A moça, nem tão moça, dança sozinha com movimentos trôpegos, perigosamente intensos, e, mesmo assim, desajeitadamente suaves e harmônicos, como se reencontrasse e abraçasse um velho amigo em uma dessas festas de ex-colegas de faculdade. Sua dança parece acompanhar um par invisível e irresistível, um fantasma hipnótico e sensual. Os olhos dela estão fechados, como se o antigo sucesso a transportasse para outros tempos, talvez a um futuro alternativo, talvez a um passado que se mantém no presente, fora do prazo.

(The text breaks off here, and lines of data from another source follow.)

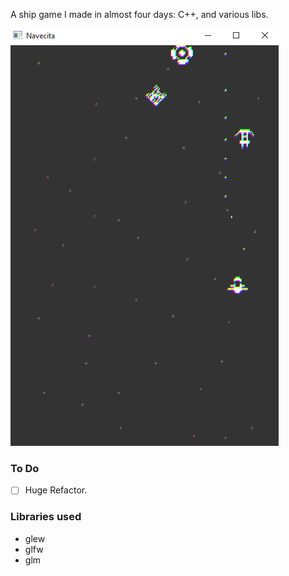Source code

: A ship game I made in almost four days: C++, and various libs.

![](readmefiles/navecita.gif)

### To Do
- [ ] Huge Refactor.

### Libraries used
- glew
- glfw
- glm
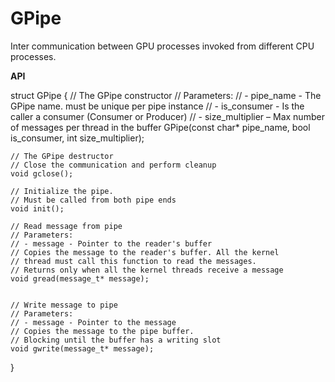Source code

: # GPipe
Inter communication between GPU processes invoked from different CPU processes.



**API**

struct GPipe
{
    // The GPipe constructor
    // Parameters:
    // - pipe_name - The GPipe name. must be unique per pipe instance
    // - is_consumer - Is the caller a consumer (Consumer or Producer)
    // - size_multiplier – Max number of messages per thread in the buffer
    GPipe(const char* pipe_name, 
          bool is_consumer, 
          int size_multiplier);
    
    // The GPipe destructor
    // Close the communication and perform cleanup
    void gclose();
    
    // Initialize the pipe. 
    // Must be called from both pipe ends
    void init();
    
    // Read message from pipe
    // Parameters:
    // - message - Pointer to the reader's buffer
    // Copies the message to the reader's buffer. All the kernel 
    // thread must call this function to read the messages.
    // Returns only when all the kernel threads receive a message
    void gread(message_t* message);
    
    
    // Write message to pipe
    // Parameters:
    // - message - Pointer to the message
    // Copies the message to the pipe buffer.
    // Blocking until the buffer has a writing slot
    void gwrite(message_t* message);
}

Meus olhos semiabertos vigiam a moça impunemente, pois ela me ignora, atenta apenas aos acordes da canção. Talvez eu devesse ir embora, afinal já bebi demais; talvez eu estivesse alucinando diante daquela balada antiga e daquele inusitado ritual; talvez nem houvesse moça, nem “Patience”; talvez nada faça sentido, mas, há muito tempo, cansei-me de buscar sentidos. Por isso, talvez, eu fiquei.
Por mais que a moça me pareça uma completa estranha, sinto que estamos conectados – talvez ambos ignorássemos os versos em idioma estrangeiro e só nos guiássemos pelo ritmo melancólico; talvez os nossos passados tivessem o mesmo prazer sádico de não passarem completamente e nos fazerem sempre olharmos pra trás; talvez não houvesse moça, nem “Patience”, nem conexão, nem talvez e eu simplesmente fiquei ali estagnado, altamente alcoolizado, sem saber o que fazer.
Então a música acaba; a jukebox exige mais fichas que a moça não lhe dá. Ela acorda de seu frenesi e, de repente, me olha com aquele ar de criança brincalhona surpreendida por um adulto taciturno e intrometido. O estranhamento e a surpresa são mútuos, mas duram poucos segundos. Uma poeira imperceptível passa entre nós, então uma luz bonita e triste ilumina seu rosto e ela me sorri.
- Vamos embora, Artur, é hora de partir.
Talvez não tivesse que rimar; talvez fosse apenas (d)efeito de muito álcool no sangue; talvez eu escrevesse tudo isso num monte de guardanapos enquanto me sentia cada vez mais sozinho e embriagado; talvez “Patience” continuasse na jukebox; talvez empregasse mal os tempos verbais; talvez não houvesse nada entre mim e a moça; talvez jamais saiba dizer se, algum dia, realmente houve tempo, música, moça e talvez .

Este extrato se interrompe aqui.